I have the following dummy test script:

function test() {
  var x = 0.1 * 0.2;
  document.write(x);
}
test();

This will print the result 0.020000000000000004 while it should just print 0.02 (if you use your calculator). As far as I understood this is due to errors in the floating point multiplication precision.

Does anyone have a good solution so that in such case I get the correct result 0.02? I know there are functions like toFixed or rounding would be another possibility, but I’d like to really have the whole number printed without any cutting and rounding. Just wanted to know if one of you has some nice, elegant solution.

Of course, otherwise, I’ll round to some 10 digits or so.

Floating point precision in JavaScript- Answer #1:

From the Floating-Point Guide:

What can I do to avoid this problem?

That depends on what kind of calculations you’re doing.

  • If you really need your results to add up exactly, especially when you work with money: use a special decimal datatype.
  • If you just don’t want to see all those extra decimal places: simply format your result rounded to a fixed number of decimal places when displaying it.
  • If you have no decimal datatype available, an alternative is to work with integers, e.g. do money calculations entirely in cents. But this is more work and has some drawbacks.

Note that the first point only applies if you really need specific precise decimal behaviour. Most people don’t need that, they’re just irritated that their programs don’t work correctly with numbers like 1/10 without realizing that they wouldn’t even blink at the same error if it occurred with 1/3.
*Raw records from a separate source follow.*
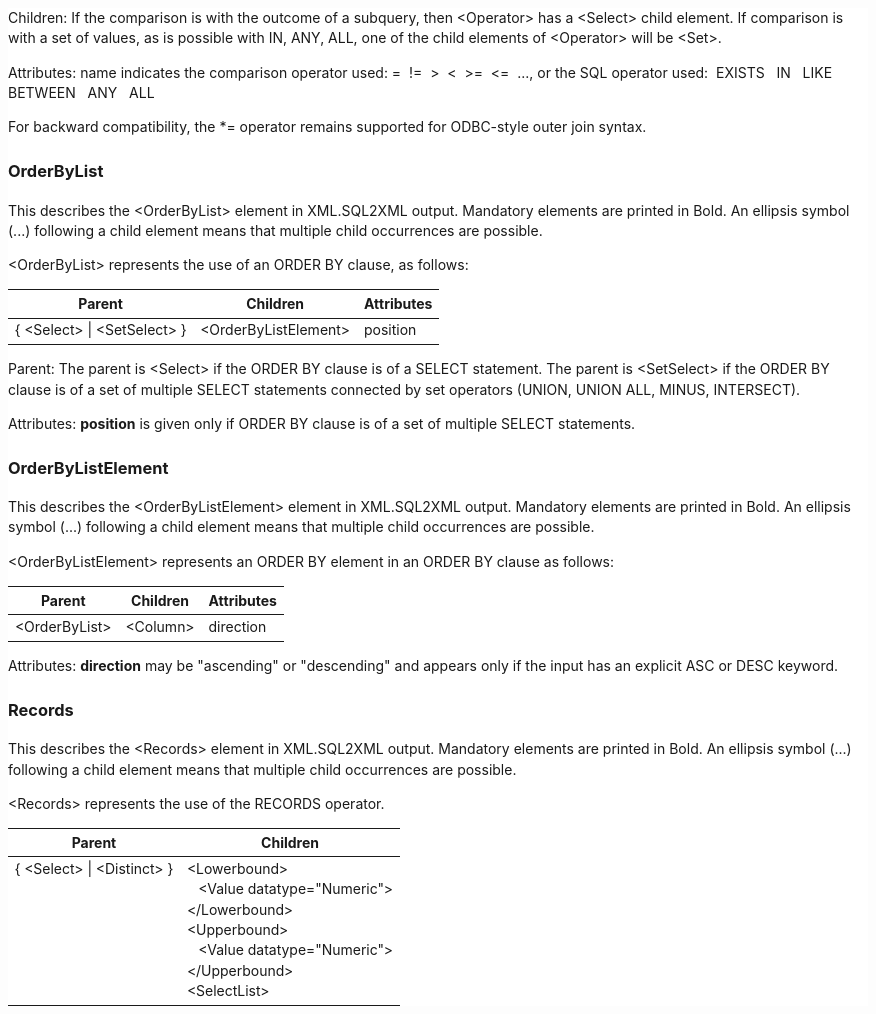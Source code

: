 

Children: If the comparison is with the outcome of a subquery, then \<Operator> has a \<Select> child element. If comparison is with a set of values, as is possible with IN, ANY, ALL, one of the child elements of \<Operator> will be \<Set>.

Attributes: name indicates the comparison operator used: =  !=  >  <  >=  <=  ..., or the SQL operator used:  EXISTS   IN   LIKE   BETWEEN   ANY   ALL

For backward compatibility, the *= operator remains supported for ODBC-style outer join syntax.

### OrderByList

This describes the \<OrderByList> element in XML.SQL2XML output. Mandatory elements are printed in Bold. An ellipsis symbol (...) following a child element means that multiple child occurrences are possible.

\<OrderByList> represents the use of an ORDER BY clause, as follows:

|**Parent**|**Children**|**Attributes**|
|--------|--------|--------|
|{ \<Select> \| \<SetSelect> }|\<OrderByListElement>|position|



Parent: The parent is \<Select> if the ORDER BY clause is of a SELECT statement. The parent is \<SetSelect> if the ORDER BY clause is of a set of multiple SELECT statements connected by set operators (UNION, UNION ALL, MINUS, INTERSECT).

Attributes: **position** is given only if ORDER BY clause is of a set of multiple SELECT statements.

### OrderByListElement

This describes the \<OrderByListElement> element in XML.SQL2XML output. Mandatory elements are printed in Bold. An ellipsis symbol (...) following a child element means that multiple child occurrences are possible.

\<OrderByListElement> represents an ORDER BY element in an ORDER BY clause as follows:

|**Parent**|**Children**|**Attributes**|
|--------|--------|--------|
|\<OrderByList>|\<Column>|direction|



Attributes: **direction** may be "ascending" or "descending" and appears only if the input has an explicit ASC or DESC keyword.

### Records

This describes the \<Records> element in XML.SQL2XML output. Mandatory elements are printed in Bold. An ellipsis symbol (...) following a child element means that multiple child occurrences are possible.

\<Records> represents the use of the RECORDS operator.

|**Parent**|**Children**|
|--------|--------|
|{ \<Select> \| \<Distinct> }|\<Lowerbound><br/>			   \<Value datatype="Numeric"><br/>			\</Lowerbound><br/>			\<Upperbound><br/>			   \<Value datatype="Numeric"><br/>			\</Upperbound><br/>			\<SelectList>|
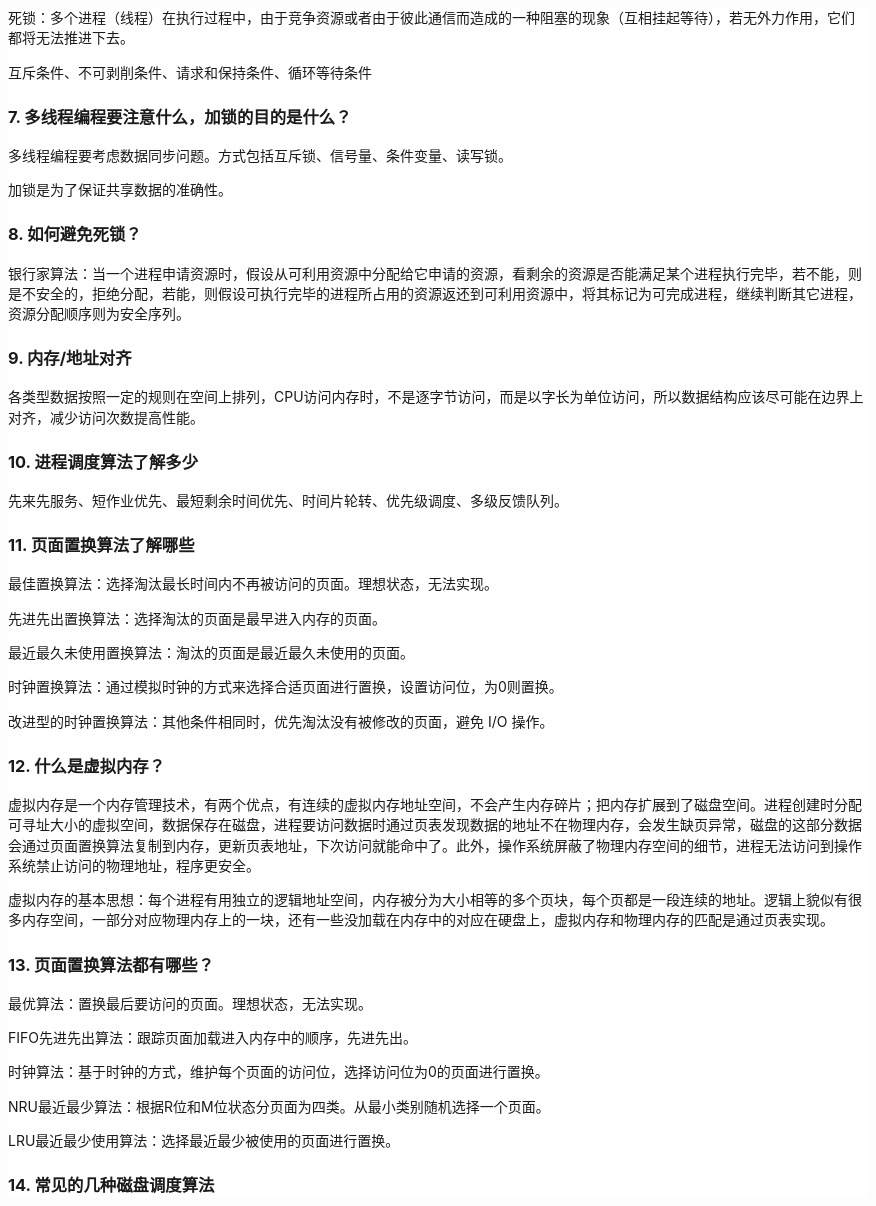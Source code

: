 死锁：多个进程（线程）在执行过程中，由于竞争资源或者由于彼此通信而造成的一种阻塞的现象（互相挂起等待），若无外力作用，它们都将无法推进下去。

互斥条件、不可剥削条件、请求和保持条件、循环等待条件

### 7. 多线程编程要注意什么，加锁的目的是什么？

多线程编程要考虑数据同步问题。方式包括互斥锁、信号量、条件变量、读写锁。

加锁是为了保证共享数据的准确性。

### 8. 如何避免死锁？

银行家算法：当一个进程申请资源时，假设从可利用资源中分配给它申请的资源，看剩余的资源是否能满足某个进程执行完毕，若不能，则是不安全的，拒绝分配，若能，则假设可执行完毕的进程所占用的资源返还到可利用资源中，将其标记为可完成进程，继续判断其它进程，资源分配顺序则为安全序列。

### 9. 内存/地址对齐

各类型数据按照一定的规则在空间上排列，CPU访问内存时，不是逐字节访问，而是以字长为单位访问，所以数据结构应该尽可能在边界上对齐，减少访问次数提高性能。

### 10. 进程调度算法了解多少

先来先服务、短作业优先、最短剩余时间优先、时间片轮转、优先级调度、多级反馈队列。

### 11. 页面置换算法了解哪些

最佳置换算法：选择淘汰最长时间内不再被访问的页面。理想状态，无法实现。

先进先出置换算法：选择淘汰的页面是最早进入内存的页面。

最近最久未使用置换算法：淘汰的页面是最近最久未使用的页面。

时钟置换算法：通过模拟时钟的方式来选择合适页面进行置换，设置访问位，为0则置换。

改进型的时钟置换算法：其他条件相同时，优先淘汰没有被修改的页面，避免 I/O 操作。

### 12. 什么是虚拟内存？

虚拟内存是一个内存管理技术，有两个优点，有连续的虚拟内存地址空间，不会产生内存碎片；把内存扩展到了磁盘空间。进程创建时分配可寻址大小的虚拟空间，数据保存在磁盘，进程要访问数据时通过页表发现数据的地址不在物理内存，会发生缺页异常，磁盘的这部分数据会通过页面置换算法复制到内存，更新页表地址，下次访问就能命中了。此外，操作系统屏蔽了物理内存空间的细节，进程无法访问到操作系统禁止访问的物理地址，程序更安全。

虚拟内存的基本思想：每个进程有用独立的逻辑地址空间，内存被分为大小相等的多个页块，每个页都是一段连续的地址。逻辑上貌似有很多内存空间，一部分对应物理内存上的一块，还有一些没加载在内存中的对应在硬盘上，虚拟内存和物理内存的匹配是通过页表实现。


### 13. 页面置换算法都有哪些？

最优算法：置换最后要访问的页面。理想状态，无法实现。

FIFO先进先出算法：跟踪页面加载进入内存中的顺序，先进先出。

时钟算法：基于时钟的方式，维护每个页面的访问位，选择访问位为0的页面进行置换。

NRU最近最少算法：根据R位和M位状态分页面为四类。从最小类别随机选择一个页面。

LRU最近最少使用算法：选择最近最少被使用的页面进行置换。


### 14. 常见的几种磁盘调度算法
If the first point really applies to you, use BigDecimal for JavaScript, which is not elegant at all, but actually solves the problem rather than providing an imperfect workaround.

Answer #2:

I like Pedro Ladaria’s solution and use something similar.

function strip(number) {
    return (parseFloat(number).toPrecision(12));
}

Unlike Pedros solution this will round up 0.999…repeating and is accurate to plus/minus one on the least significant digit.

Answer #3:

For the mathematically inclined: http://docs.oracle.com/cd/E19957-01/806-3568/ncg_goldberg.html

The recommended approach is to use correction factors (multiply by a suitable power of 10 so that the arithmetic happens between integers). For example, in the case of 0.1 * 0.2, the correction factor is 10, and you are performing the calculation:

> var x = 0.1
> var y = 0.2
> var cf = 10
> x * y
0.020000000000000004
> (x * cf) * (y * cf) / (cf * cf)
0.02

A (very quick) solution looks something like:

var _cf = (function() {
  function _shift(x) {
    var parts = x.toString().split('.');
    return (parts.length < 2) ? 1 : Math.pow(10, parts[1].length);
  }
  return function() { 
    return Array.prototype.reduce.call(arguments, function (prev, next) { return prev === undefined || next === undefined ? undefined : Math.max(prev, _shift (next)); }, -Infinity);
  };
})();

Math.a = function () {
  var f = _cf.apply(null, arguments); if(f === undefined) return undefined;
  function cb(x, y, i, o) { return x + f * y; }
  return Array.prototype.reduce.call(arguments, cb, 0) / f;
};

Math.s = function (l,r) { var f = _cf(l,r); return (l * f - r * f) / f; };

Math.m = function () {
  var f = _cf.apply(null, arguments);
  function cb(x, y, i, o) { return (x*f) * (y*f) / (f * f); }
  return Array.prototype.reduce.call(arguments, cb, 1);
};

Math.d = function (l,r) { var f = _cf(l,r); return (l * f) / (r * f); };

In this case:

> Math.m(0.1, 0.2)
0.02

Answer #4:

Are you only performing multiplication? If so then you can use to your advantage a neat secret about decimal arithmetic. That is that NumberOfDecimals(X) + NumberOfDecimals(Y) = ExpectedNumberOfDecimals. That is to say that if we have 0.123 * 0.12 then we know that there will be 5 decimal places because 0.123 has 3 decimal places and 0.12 has two. Thus if JavaScript gave us a number like 0.014760000002 we can safely round to the 5th decimal place without fear of losing precision.

Answer #5:

‘m finding BigNumber.js meets my needs.

A JavaScript library for arbitrary-precision decimal and non-decimal arithmetic.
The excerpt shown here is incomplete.